Trener Legii Warszawa skompromitował się swoimi wypowiedziami na konferencji prasowej po meczu z Dudelange. Nowy trener Wojskowych stwierdził, że jego klub mógł spokojnie wygrać to spotkanie, ale uniemożliwili mu to sędziowie. 

- Mogliśmy i powinniśmy wygrać to spotkanie, ale pierwszej połowie nie robiliśmy tego, co mieliśmy robić. (...) Nie wygraliśmy, bo sędzia nam na to nie pozwolił. Uważam, że arbiter przepchnął Dudelange do kolejnej rundy - mówił Sa Pinto na konferencji prasowej cytowany przez Legioniści.com

Ricardo Sa Pinto stwierdził, że Legia Warszawa powinna mieć rzut karny, chociaż powtórki pokazały, że sędzia raczej nie miał podstaw do podyktowania karnego za zagranie piłki ręką w polu karnym, bo takich jedenastek się po prostu nie dyktuje.

- Mieliśmy oczywistego karnego na początku drugiej połowy - widział to każdy obecny na stadionie.

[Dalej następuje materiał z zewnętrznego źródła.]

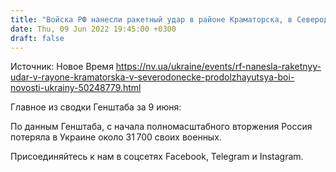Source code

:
 ```yaml
---
title: "Войска РФ нанесли ракетный удар в районе Краматорска, в Северодонецке продолжаются бои — Генштаб"
date: Thu, 09 Jun 2022 19:45:00 +0300
draft: false
---
```

Источник: Новое Время https://nv.ua/ukraine/events/rf-nanesla-raketnyy-udar-v-rayone-kramatorska-v-severodonecke-prodolzhayutsya-boi-novosti-ukrainy-50248779.html


Главное из сводки Генштаба за 9 июня:

По данным Генштаба, с начала полномасштабного вторжения Россия потеряла в Украине около 31 700 своих военных.

Присоединяйтесь к нам в соцсетях Facebook, Telegram и Instagram.

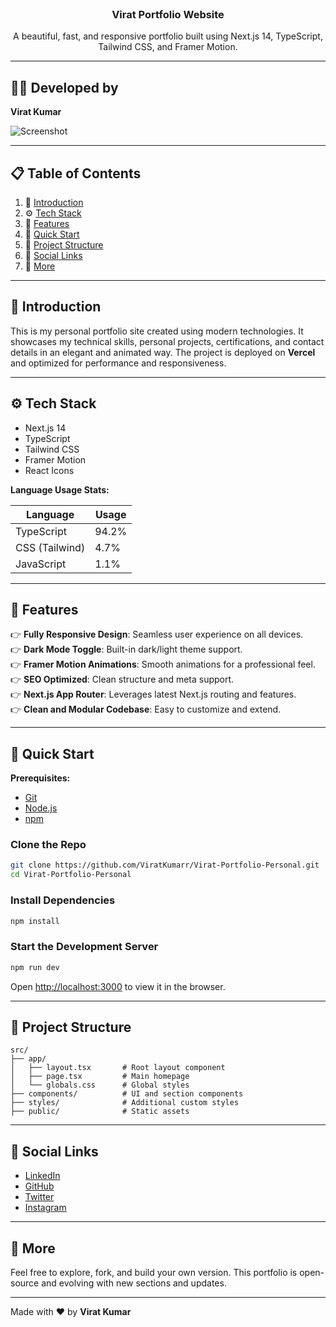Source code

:<div align="center">
  <br />
  <h3 align="center">Virat Portfolio Website</h3>
  <div align="center">
    A beautiful, fast, and responsive portfolio built using Next.js 14, TypeScript, Tailwind CSS, and Framer Motion.
  </div>
</div>

---

## 👨‍💻 Developed by  
**Virat Kumar**

![Screenshot](https://github.com/ViratKumarr/Virat-Portfolio-Personal/blob/main/public/preview.png)

---

## 📋 <a name="table">Table of Contents</a>

1. 🤖 [Introduction](#introduction)
2. ⚙️ [Tech Stack](#tech-stack)
3. 🔋 [Features](#features)
4. 🤸 [Quick Start](#quick-start)
5. 🧠 [Project Structure](#project-structure)
6. 🔗 [Social Links](#social-links)
7. 🚀 [More](#more)

---

## <a name="introduction">🤖 Introduction</a>

This is my personal portfolio site created using modern technologies. It showcases my technical skills, personal projects, certifications, and contact details in an elegant and animated way. The project is deployed on **Vercel** and optimized for performance and responsiveness.

---

## <a name="tech-stack">⚙️ Tech Stack</a>

- Next.js 14
- TypeScript
- Tailwind CSS
- Framer Motion
- React Icons

**Language Usage Stats:**

| Language     | Usage  |
|--------------|--------|
| TypeScript   | 94.2%  |
| CSS (Tailwind)| 4.7%  |
| JavaScript   | 1.1%   |

---

## <a name="features">🔋 Features</a>

👉 **Fully Responsive Design**: Seamless user experience on all devices.  
👉 **Dark Mode Toggle**: Built-in dark/light theme support.  
👉 **Framer Motion Animations**: Smooth animations for a professional feel.  
👉 **SEO Optimized**: Clean structure and meta support.  
👉 **Next.js App Router**: Leverages latest Next.js routing and features.  
👉 **Clean and Modular Codebase**: Easy to customize and extend.

---

## <a name="quick-start">🤸 Quick Start</a>

**Prerequisites:**
- [Git](https://git-scm.com/)
- [Node.js](https://nodejs.org/)
- [npm](https://www.npmjs.com/)

### Clone the Repo
```bash
git clone https://github.com/ViratKumarr/Virat-Portfolio-Personal.git
cd Virat-Portfolio-Personal
```

### Install Dependencies
```bash
npm install
```

### Start the Development Server
```bash
npm run dev
```

Open [http://localhost:3000](http://localhost:3000) to view it in the browser.

---

## <a name="project-structure">🧠 Project Structure</a>

```
src/
├── app/
│   ├── layout.tsx       # Root layout component
│   ├── page.tsx         # Main homepage
│   └── globals.css      # Global styles
├── components/          # UI and section components
├── styles/              # Additional custom styles
├── public/              # Static assets
```

---

## <a name="social-links">🔗 Social Links</a>

- [LinkedIn](https://www.linkedin.com/in/virat-kumar-b0b57024a/)
- [GitHub](https://github.com/ViratKumarr)
- [Twitter](https://x.com/___ViRaT____)
- [Instagram](https://www.instagram.com/___virat_chaudhary___)

---

## <a name="more">🚀 More</a>

Feel free to explore, fork, and build your own version. This portfolio is open-source and evolving with new sections and updates.

---

Made with ❤️ by **Virat Kumar**
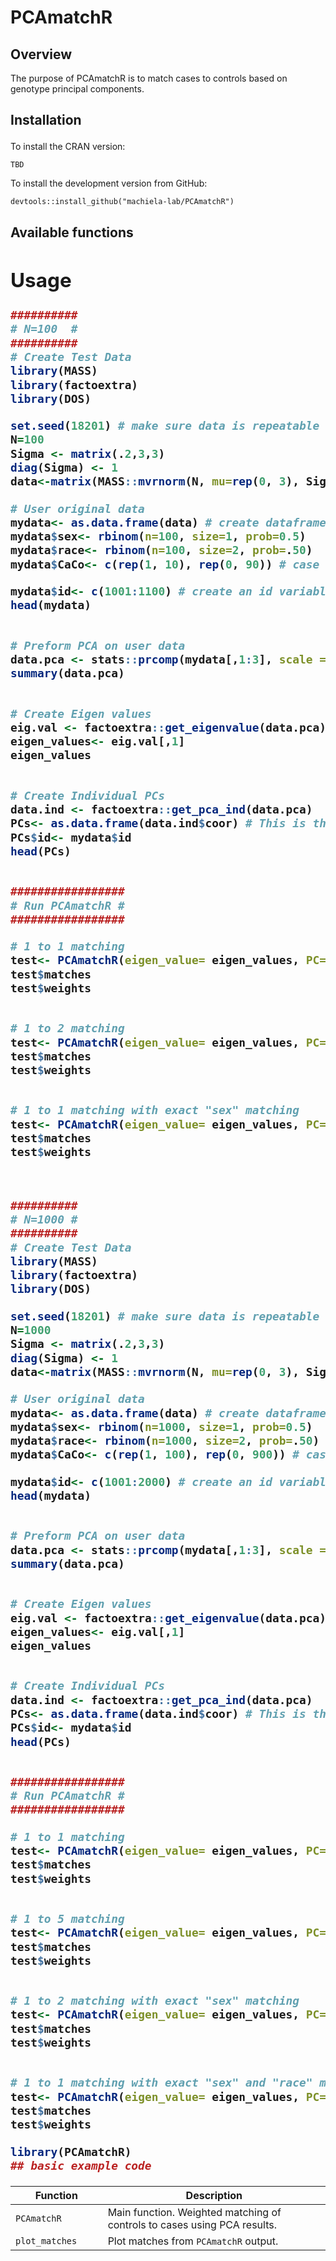 
# PCAmatchR

<!-- badges: start -->
<!-- badges: end -->
## Overview
The purpose of PCAmatchR is to match cases to controls based on genotype principal components.

<h2 id="install">

Installation

</h2>

To install the CRAN version:

    TBD

To install the development version from GitHub:

    devtools::install_github("machiela-lab/PCAmatchR")

<h2 id="available-functions">

Available functions
<table>
<colgroup>
<col width="29%" />
<col width="70%" />
</colgroup>
<thead>
<tr class="header">
<th>Function</th>
<th>Description</th>
</tr>
</thead>
<tbody>
<tr class="odd">
<td><code>PCAmatchR</code></td>
<td>Main function. Weighted matching of controls to cases using PCA results.</td>
</tr>
<tr class="odd">
<td><code>plot_matches</code></td>
<td>Plot matches from <code>PCAmatchR</code> output.</td>

## Usage
``` r
##########
# N=100  #
##########
# Create Test Data
library(MASS)
library(factoextra)
library(DOS)

set.seed(18201) # make sure data is repeatable
N=100
Sigma <- matrix(.2,3,3)
diag(Sigma) <- 1
data<-matrix(MASS::mvrnorm(N, mu=rep(0, 3), Sigma, empirical = FALSE) , nrow=N, ncol = 3)

# User original data
mydata<- as.data.frame(data) # create dataframe
mydata$sex<- rbinom(n=100, size=1, prob=0.5)
mydata$race<- rbinom(n=100, size=2, prob=.50)
mydata$CaCo<- c(rep(1, 10), rep(0, 90)) # case control status

mydata$id<- c(1001:1100) # create an id variable
head(mydata)


# Preform PCA on user data
data.pca <- stats::prcomp(mydata[,1:3], scale = TRUE, center = TRUE)
summary(data.pca)


# Create Eigen values
eig.val <- factoextra::get_eigenvalue(data.pca)
eigen_values<- eig.val[,1]
eigen_values


# Create Individual PCs
data.ind <- factoextra::get_pca_ind(data.pca)
PCs<- as.data.frame(data.ind$coor) # This is the main loading for PCAmatchR
PCs$id<- mydata$id
head(PCs)


#################
# Run PCAmatchR #
#################

# 1 to 1 matching
test<- PCAmatchR(eigen_value= eigen_values, PC= PCs, data=mydata[,c(4:7)], ids=c("id"), z=c("CaCo") , controls=1, num_variants= 3)
test$matches
test$weights


# 1 to 2 matching
test<- PCAmatchR(eigen_value= eigen_values, PC= PCs, data=mydata[,c(4:7)], ids=c("id"), z=c("CaCo") , controls=2, num_variants= 3)
test$matches
test$weights


# 1 to 1 matching with exact "sex" matching
test<- PCAmatchR(eigen_value= eigen_values, PC= PCs, data=mydata[,c(4:7)], ids=c("id"), z=c("CaCo") , controls=2, num_variants= 3, exact_match=c("sex"))
test$matches
test$weights



##########
# N=1000 #
##########
# Create Test Data
library(MASS)
library(factoextra)
library(DOS)

set.seed(18201) # make sure data is repeatable
N=1000
Sigma <- matrix(.2,3,3)
diag(Sigma) <- 1
data<-matrix(MASS::mvrnorm(N, mu=rep(0, 3), Sigma, empirical = FALSE) , nrow=N, ncol = 3)

# User original data
mydata<- as.data.frame(data) # create dataframe
mydata$sex<- rbinom(n=1000, size=1, prob=0.5)
mydata$race<- rbinom(n=1000, size=2, prob=.50)
mydata$CaCo<- c(rep(1, 100), rep(0, 900)) # case control status

mydata$id<- c(1001:2000) # create an id variable
head(mydata)


# Preform PCA on user data
data.pca <- stats::prcomp(mydata[,1:3], scale = TRUE, center = TRUE)
summary(data.pca)


# Create Eigen values
eig.val <- factoextra::get_eigenvalue(data.pca)
eigen_values<- eig.val[,1]
eigen_values


# Create Individual PCs
data.ind <- factoextra::get_pca_ind(data.pca)
PCs<- as.data.frame(data.ind$coor) # This is the main loading for PCAmatchR
PCs$id<- mydata$id
head(PCs)


#################
# Run PCAmatchR #
#################

# 1 to 1 matching
test<- PCAmatchR(eigen_value= eigen_values, PC= PCs, data=mydata[,c(4:7)], ids=c("id"), z=c("CaCo") , controls=1, num_variants= 3)
test$matches
test$weights


# 1 to 5 matching
test<- PCAmatchR(eigen_value= eigen_values, PC= PCs, data=mydata[,c(4:7)], ids=c("id"), z=c("CaCo") , controls=5, num_variants= 3)
test$matches
test$weights


# 1 to 2 matching with exact "sex" matching
test<- PCAmatchR(eigen_value= eigen_values, PC= PCs, data=mydata[,c(4:7)], ids=c("id"), z=c("CaCo") , controls=2, num_variants= 3, exact_match=c("sex"))
test$matches
test$weights


# 1 to 1 matching with exact "sex" and "race" matching
test<- PCAmatchR(eigen_value= eigen_values, PC= PCs, data=mydata[,c(4:7)], ids=c("id"), z=c("CaCo") , controls=1, num_variants= 3, exact_match=c("sex", "race"))
test$matches
test$weights

```

``` r
library(PCAmatchR)
## basic example code
```

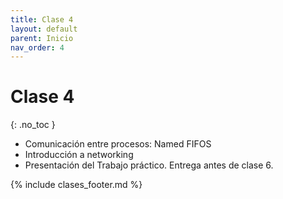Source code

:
```yaml
---
title: Clase 4
layout: default
parent: Inicio
nav_order: 4
---
```


# Clase 4
{: .no_toc }

* Comunicación entre procesos: Named FIFOS
* Introducción a networking
* Presentación del Trabajo práctico. Entrega antes de clase 6.

{% include clases_footer.md %}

Wówczas mielibyśmy więcej czasu, by wygrać i wszystko mogłoby się wydarzyć - mówił po meczu Ricardo Sa Pinto.

- Myślę, że zrobiliśmy wystarczająco dużo, by wygrać ten mecz. Gratulacje dla sędziego...- dodał trener Legii Warszawa.

Trener Legii Warszawa stwierdził również, że miał mało czasu na pracę ze swoją drużyną. - Zabrakło nam czasu nie tylko w tym meczu, ale też na pracę z zespołem, bo mieliśmy tylko 2 treningi. Chciałem żeby piłkarze uwierzyli w siebie. Lepiej operowaliśmy piłką, stwarzaliśmy sobie sytuacje, a sędzia nawet nie doczekał do końca doliczonego czasu. To nie był sprawiedliwy sędzia.